The phase prediction of chemically disordered alloys poses a significant computational challenge due to the combinatorial complexity of such materials. The high-throughput compositional exploration of chemically disordered alloys, including high-entropy alloys, requires an approach to efficiently explore the potential energy landscape of such complex materials. Additionally, a metric to quantify the potential energy landscape explored for phase prediction of the compositions needs to be defined. We propose an information-theoretic approach to phase prediction in chemically disordered alloys in the present work.
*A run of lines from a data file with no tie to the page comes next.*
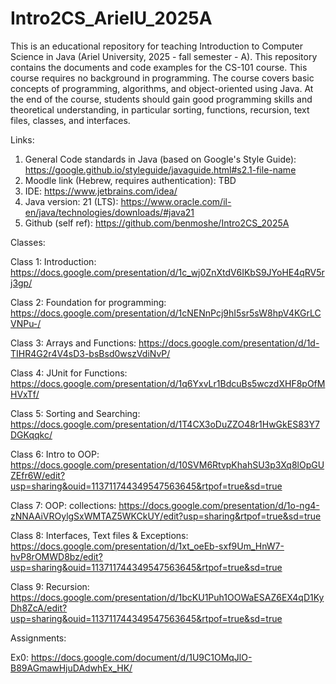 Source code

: # Intro2CS_ArielU_2025A
This is an educational repository for teaching Introduction to Computer Science in Java (Ariel University, 2025 - fall semester - A). This repository contains the documents and code examples for the CS-101 course. This course requires no background in programming. The course covers basic concepts of programming, algorithms, and object-oriented using Java.
At the end of the course, students should gain good programming skills and theoretical understanding, in particular sorting, functions, recursion, text files, classes, and interfaces.

Links:
1. General Code standards in Java (based on Google's Style Guide): https://google.github.io/styleguide/javaguide.html#s2.1-file-name
2. Moodle link (Hebrew, requires authentication): TBD
3. IDE: https://www.jetbrains.com/idea/
4. Java version: 21 (LTS): https://www.oracle.com/il-en/java/technologies/downloads/#java21
5. Github (self ref): https://github.com/benmoshe/Intro2CS_2025A

Classes:

Class 1: Introduction: https://docs.google.com/presentation/d/1c_wj0ZnXtdV6IKbS9JYoHE4qRV5rj3gp/

Class 2: Foundation for programming: https://docs.google.com/presentation/d/1cNENnPcj9hI5sr5sW8hpV4KGrLCVNPu-/

Class 3: Arrays and Functions: https://docs.google.com/presentation/d/1d-TIHR4G2r4V4sD3-bsBsd0wszVdiNvP/

Class 4: JUnit for Functions: https://docs.google.com/presentation/d/1q6YxvLr1BdcuBs5wczdXHF8pOfMHVxTf/

Class 5: Sorting and Searching: https://docs.google.com/presentation/d/1T4CX3oDuZZO48r1HwGkES83Y7DGKqqkc/

Class 6: Intro to OOP: https://docs.google.com/presentation/d/10SVM6RtvpKhahSU3p3Xq8lOpGUZEfr6W/edit?usp=sharing&ouid=113711744349547563645&rtpof=true&sd=true

Class 7: OOP: collections: https://docs.google.com/presentation/d/1o-ng4-zNNAAiVROylgSxWMTAZ5WKCkUY/edit?usp=sharing&rtpof=true&sd=true

Class 8: Interfaces, Text files & Exceptions: https://docs.google.com/presentation/d/1xt_oeEb-sxf9Um_HnW7-hvP8rOMWD8bz/edit?usp=sharing&ouid=113711744349547563645&rtpof=true&sd=true

Class 9: Recursion: https://docs.google.com/presentation/d/1bcKU1Puh1OOWaESAZ6EX4qD1KyDh8ZcA/edit?usp=sharing&ouid=113711744349547563645&rtpof=true&sd=true


Assignments: 

Ex0: https://docs.google.com/document/d/1U9C1OMqJlO-B89AGmawHjuDAdwhEx_HK/



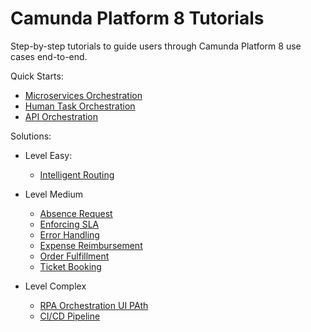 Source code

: # Camunda Platform 8 Tutorials

Step-by-step tutorials to guide users through Camunda Platform 8 use cases end-to-end.

Quick Starts:

* [Microservices Orchestration](quick-start/microservice%20orchestration)
* [Human Task Orchestration](quick-start/human-task-orchestration)
* [API Orchestration](quick-start/api-orchestration)


Solutions:
 
* Level Easy:
   * [Intelligent Routing](solutions/ai-intelligent-routing) 
	
* Level Medium
   * [Absence Request](solutions/absence-request)
   * [Enforcing SLA](solutions/enforcing-sla)
   * [Error Handling](solutions/error-handling)
   * [Expense Reimbursement](solutions/event-registration)
   * [Order Fulfillment](solutions/order-fulfillment)
   * [Ticket Booking](solutions/ticket-booking)	

* Level Complex
   * [RPA Orchestration UI PAth](solutions/rpa-orchestration-uipath)
   * [CI/CD Pipeline](solutions/ci-cd)
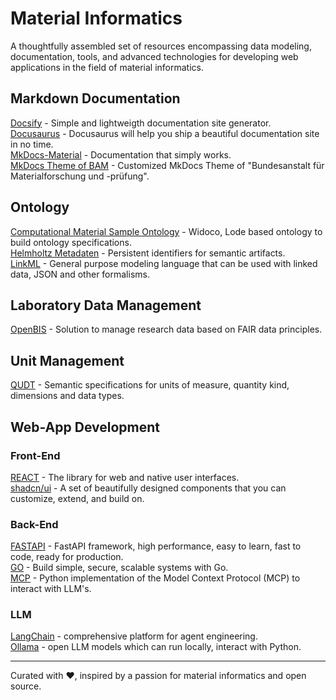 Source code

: # Material Informatics

A thoughtfully assembled set of resources encompassing data modeling, documentation, tools, and advanced technologies for developing web applications in the field of material informatics.

## Markdown Documentation

[Docsify](https://docsify.js.org/#/) - Simple and lightweigth documentation site generator.  
[Docusaurus](https://docusaurus.io/) - Docusaurus will help you ship a beautiful documentation site in no time.  
[MkDocs-Material](https://squidfunk.github.io/mkdocs-material/) - Documentation that simply works.  
[MkDocs Theme of BAM](https://github.com/BAMresearch/bam-masterdata) - Customized MkDocs Theme of "Bundesanstalt für Materialforschung und -prüfung".  

## Ontology

[Computational Material Sample Ontology](https://github.com/OCDO/cmso) - Widoco, Lode based ontology to build ontology specifications.  
[Helmholtz Metadaten](https://purls.helmholtz-metadaten.de/) - Persistent identifiers for semantic artifacts.  
[LinkML](https://linkml.io/) - General purpose modeling language that can be used with linked data, JSON and other formalisms.

## Laboratory Data Management

[OpenBIS](https://openbis.ch/) - Solution to manage research data based on FAIR data principles.

## Unit Management

[QUDT](https://qudt.org/) - Semantic specifications for units of measure, quantity kind, dimensions and data types.

## Web-App Development

### Front-End

[REACT](https://react.dev/) - The library for web and native user interfaces.  
[shadcn/ui](https://ui.shadcn.com/) - A set of beautifully designed components that you can customize, extend, and build on.  

### Back-End

[FASTAPI](https://fastapi.tiangolo.com/) - FastAPI framework, high performance, easy to learn, fast to code, ready for production.  
[GO](https://go.dev/) - Build simple, secure, scalable systems with Go.  
[MCP](https://github.com/modelcontextprotocol/python-sdk) - Python implementation of the Model Context Protocol (MCP) to interact with LLM's.  

### LLM

[LangChain](https://www.langchain.com/) - comprehensive platform for agent engineering.  
[Ollama](https://ollama.com/) - open LLM models which can run locally, interact with Python.

---

Curated with ❤️, inspired by a passion for material informatics and open source.
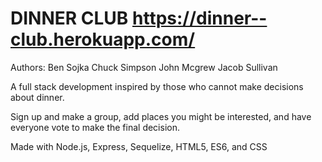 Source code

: # DINNER CLUB https://dinner--club.herokuapp.com/

Authors: Ben Sojka Chuck Simpson John Mcgrew Jacob Sullivan

A full stack development inspired by those who cannot make decisions about dinner.

Sign up and make a group, add places you might be interested, and have everyone vote to make the final decision.

Made with Node.js, Express, Sequelize, HTML5, ES6, and CSS
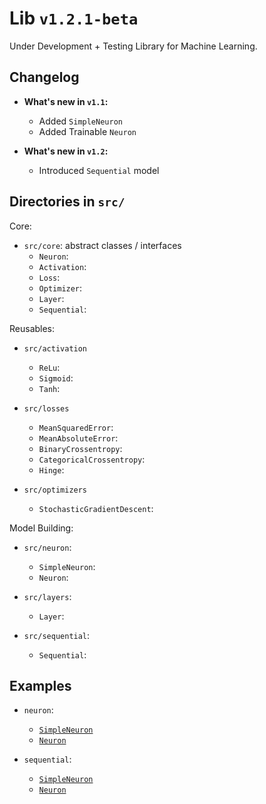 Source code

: # Lib `v1.2.1-beta`

Under Development + Testing Library for Machine Learning.

## Changelog

- __What's new in `v1.1`:__
  - Added `SimpleNeuron`
  - Added Trainable `Neuron`

- __What's new in `v1.2`:__
  - Introduced `Sequential` model

## Directories in `src/`

Core:

- `src/core`: abstract classes / interfaces
  - `Neuron`: 
  - `Activation`: 
  - `Loss`: 
  - `Optimizer`: 
  - `Layer`: 
  - `Sequential`: 

Reusables: 

- `src/activation`
  - `ReLu`: 
  - `Sigmoid`: 
  - `Tanh`: 

- `src/losses`
  - `MeanSquaredError`: 
  - `MeanAbsoluteError`: 
  - `BinaryCrossentropy`: 
  - `CategoricalCrossentropy`: 
  - `Hinge`: 

- `src/optimizers`
  - `StochasticGradientDescent`: 

Model Building:

- `src/neuron`:
  - `SimpleNeuron`: 
  - `Neuron`: 

- `src/layers`:
  - `Layer`: 

- `src/sequential`:
  - `Sequential`: 

## Examples

- `neuron`:
  - [`SimpleNeuron`](examples/neuron/1_simple_neuron.ipynb)
  - [`Neuron`](examples/neuron/2_neuron.ipynb)

- `sequential`:
  - [`SimpleNeuron`](examples/neuron/1_simple_neuron.ipynb)
  - [`Neuron`](examples/neuron/2_neuron.ipynb) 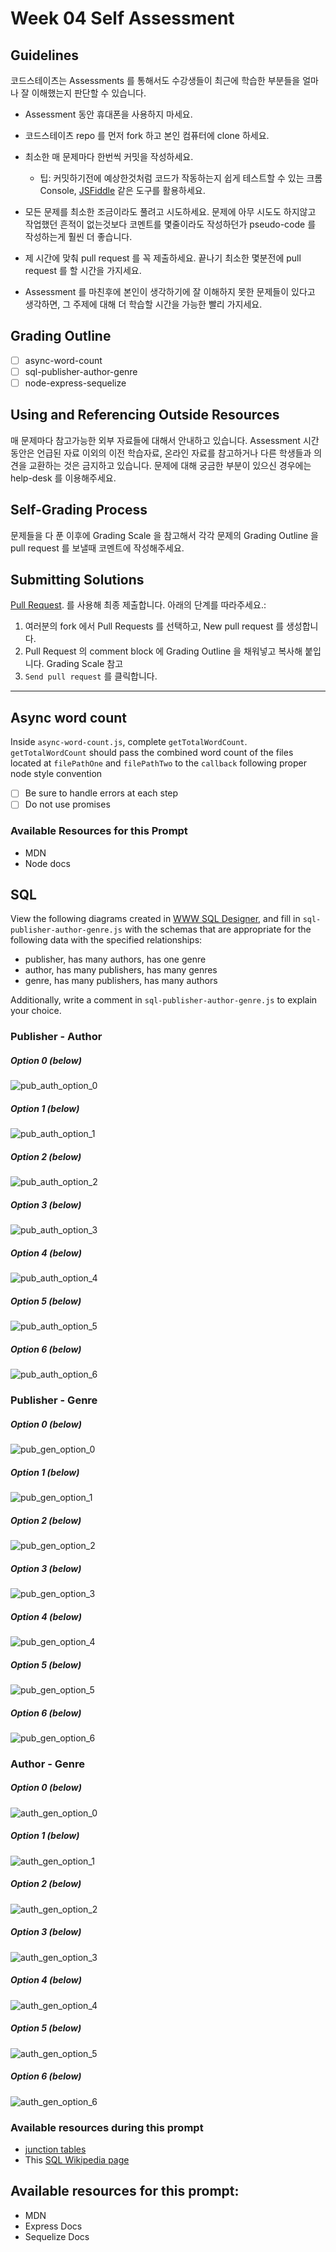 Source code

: # Week 04 Self Assessment

## Guidelines

코드스테이츠는 Assessments 를 통해서도 수강생들이 최근에 학습한 부분들을 얼마나 잘 이해했는지 판단할 수 있습니다.

- Assessment 동안 휴대폰을 사용하지 마세요.
- 코드스테이츠 repo 를 먼저 fork 하고 본인 컴퓨터에 clone 하세요.
- 최소한 매 문제마다 한번씩 커밋을 작성하세요.

  - 팁: 커밋하기전에 예상한것처럼 코드가 작동하는지 쉽게 테스트할 수 있는 크롬 Console, [JSFiddle](https://jsfiddle.net/) 같은 도구를 활용하세요.

- 모든 문제를 최소한 조금이라도 풀려고 시도하세요. 문제에 아무 시도도 하지않고 작업했던 흔적이 없는것보다 코멘트를 몇줄이라도 작성하던가 pseudo-code 를 작성하는게 훨씬 더 좋습니다.
- 제 시간에 맞춰 pull request 를 꼭 제출하세요. 끝나기 최소한 몇분전에 pull request 를 할 시간을 가지세요.
- Assessment 를 마친후에 본인이 생각하기에 잘 이해하지 못한 문제들이 있다고 생각하면, 그 주제에 대해 더 학습할 시간을 가능한 빨리 가지세요.

## Grading Outline

- [ ] async-word-count
- [ ] sql-publisher-author-genre
- [ ] node-express-sequelize

## Using and Referencing Outside Resources

매 문제마다 참고가능한 외부 자료들에 대해서 안내하고 있습니다. Assessment 시간 동안은 언급된 자료 이외의 이전 학습자료, 온라인 자료를 참고하거나 다른 학생들과 의견을 교환하는 것은 금지하고 있습니다. 문제에 대해 궁금한 부분이 있으신 경우에는 help-desk 를 이용해주세요.

## Self-Grading Process

문제들을 다 푼 이후에 Grading Scale 을 참고해서 각각 문제의 Grading Outline 을 pull request 를 보낼때 코멘트에 작성해주세요.

## Submitting Solutions

[Pull Request](https://help.github.com/articles/using-pull-requests). 를 사용해 최종 제출합니다. 아래의 단계를 따라주세요.:

1. 여러분의 fork 에서 Pull Requests 를 선택하고, New pull request 를 생성합니다.
2. Pull Request 의 comment block 에 Grading Outline 을 채워넣고 복사해 붙입니다. Grading Scale 참고
3. `Send pull request` 를 클릭합니다.

---

## Async word count

Inside `async-word-count.js`, complete `getTotalWordCount`. `getTotalWordCount` should pass the combined word count of the files located at `filePathOne` and `filePathTwo` to the `callback` following proper node style convention

- [ ] Be sure to handle errors at each step
- [ ] Do not use promises

### Available Resources for this Prompt

- MDN
- Node docs

## SQL

View the following diagrams created in [WWW SQL Designer](http://ondras.zarovi.cz/sql/demo/), and fill in `sql-publisher-author-genre.js` with the schemas that are appropriate for the following data with the specified relationships:

- publisher, has many authors, has one genre
- author, has many publishers, has many genres
- genre, has many publishers, has many authors

Additionally, write a comment in `sql-publisher-author-genre.js` to explain your choice.

### Publisher - Author

##### Option 0 (below)

![pub_auth_option_0](https://cloud.githubusercontent.com/assets/7968370/17832185/d92e9eea-66b1-11e6-9cd5-752d647cdca2.png)

##### Option 1 (below)

![pub_auth_option_1](https://cloud.githubusercontent.com/assets/7968370/17832184/d92ddafa-66b1-11e6-9394-456a0c7aef8a.png)

##### Option 2 (below)

![pub_auth_option_2](https://cloud.githubusercontent.com/assets/7968370/17832186/d930f708-66b1-11e6-9ad2-c69d4f4bc632.png)

##### Option 3 (below)

![pub_auth_option_3](https://cloud.githubusercontent.com/assets/7968370/17832188/d933b1c8-66b1-11e6-84ec-2bd71870eb70.png)

##### Option 4 (below)

![pub_auth_option_4](https://cloud.githubusercontent.com/assets/7968370/17832187/d9332c26-66b1-11e6-8e0b-a6b6ca21a871.png)

##### Option 5 (below)

![pub_auth_option_5](https://cloud.githubusercontent.com/assets/7968370/17832189/d933f282-66b1-11e6-8dca-24561dc2cfd6.png)

##### Option 6 (below)

![pub_auth_option_6](https://cloud.githubusercontent.com/assets/7968370/17832190/d9434962-66b1-11e6-9caa-ba97d3c1647d.png)

### Publisher - Genre

##### Option 0 (below)

![pub_gen_option_0](https://cloud.githubusercontent.com/assets/7968370/17832207/4b415108-66b2-11e6-9539-421025df2a74.png)

##### Option 1 (below)

![pub_gen_option_1](https://cloud.githubusercontent.com/assets/7968370/17832209/4b4283e8-66b2-11e6-8851-73d2d7ec825c.png)

##### Option 2 (below)

![pub_gen_option_2](https://cloud.githubusercontent.com/assets/7968370/17832212/4b4e4fd4-66b2-11e6-8a7a-4691a4096e08.png)

##### Option 3 (below)

![pub_gen_option_3](https://cloud.githubusercontent.com/assets/7968370/17832211/4b45344e-66b2-11e6-874d-94c7d7d0e5af.png)

##### Option 4 (below)

![pub_gen_option_4](https://cloud.githubusercontent.com/assets/7968370/17832208/4b42819a-66b2-11e6-83c4-7346027f4fcb.png)

##### Option 5 (below)

![pub_gen_option_5](https://cloud.githubusercontent.com/assets/7968370/17832210/4b42e176-66b2-11e6-8734-2e4081b5acf4.png)

##### Option 6 (below)

![pub_gen_option_6](https://cloud.githubusercontent.com/assets/7968370/17832213/4b53b8c0-66b2-11e6-8068-e41a67f7118d.png)

### Author - Genre

##### Option 0 (below)

![auth_gen_option_0](https://cloud.githubusercontent.com/assets/7968370/17832222/71bf003c-66b2-11e6-9e93-2a1b17108bd7.png)

##### Option 1 (below)

![auth_gen_option_1](https://cloud.githubusercontent.com/assets/7968370/17832221/71bf1752-66b2-11e6-9970-fee5341aa887.png)

##### Option 2 (below)

![auth_gen_option_2](https://cloud.githubusercontent.com/assets/7968370/17832218/71bc003a-66b2-11e6-9977-319fcc5b88d2.png)

##### Option 3 (below)

![auth_gen_option_3](https://cloud.githubusercontent.com/assets/7968370/17832219/71bd98fa-66b2-11e6-9bdd-48a9a99340b5.png)

##### Option 4 (below)

![auth_gen_option_4](https://cloud.githubusercontent.com/assets/7968370/17832220/71bee214-66b2-11e6-8d9f-a0f6dea208e0.png)

##### Option 5 (below)

![auth_gen_option_5](https://cloud.githubusercontent.com/assets/7968370/17832217/71bbcf16-66b2-11e6-8ade-b6eba76102aa.png)

##### Option 6 (below)

![auth_gen_option_6](https://cloud.githubusercontent.com/assets/7968370/17832223/71d0e1da-66b2-11e6-9cb8-3983bcb81118.png)

### Available resources during this prompt

- [junction tables](https://en.wikipedia.org/wiki/Junction_table)
- This [SQL Wikipedia page](https://en.wikipedia.org/wiki/SQL)

## Available resources for this prompt:

- MDN
- Express Docs
- Sequelize Docs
We demonstrate the applicability of alchemical Monte Carlo sampling using an efficient Graph Convolutional Neural Network-Based machine learning model. We additionally demonstrate the applicability and limitations of the Bond Disproportion Vector (BDV) as a low-computational-cost descriptor and benchmark it against the state-of-the-art Smooth Overlap of Atomic Positions (SOAP) descriptor. We show the applicability of an information entropy-based metric for the phase prediction of binary (CoNi, MoW, FeNi and TaW), ternary (CoCrNi, CrFeNi), quaternary (CoCrFeNi) and quinary ($\mathrm{Al_x(CoCrFeNi)_{1-x}}$) alloys. Information entropy-based phase prediction can be applicable in challenging cases where conventional approaches are not feasible.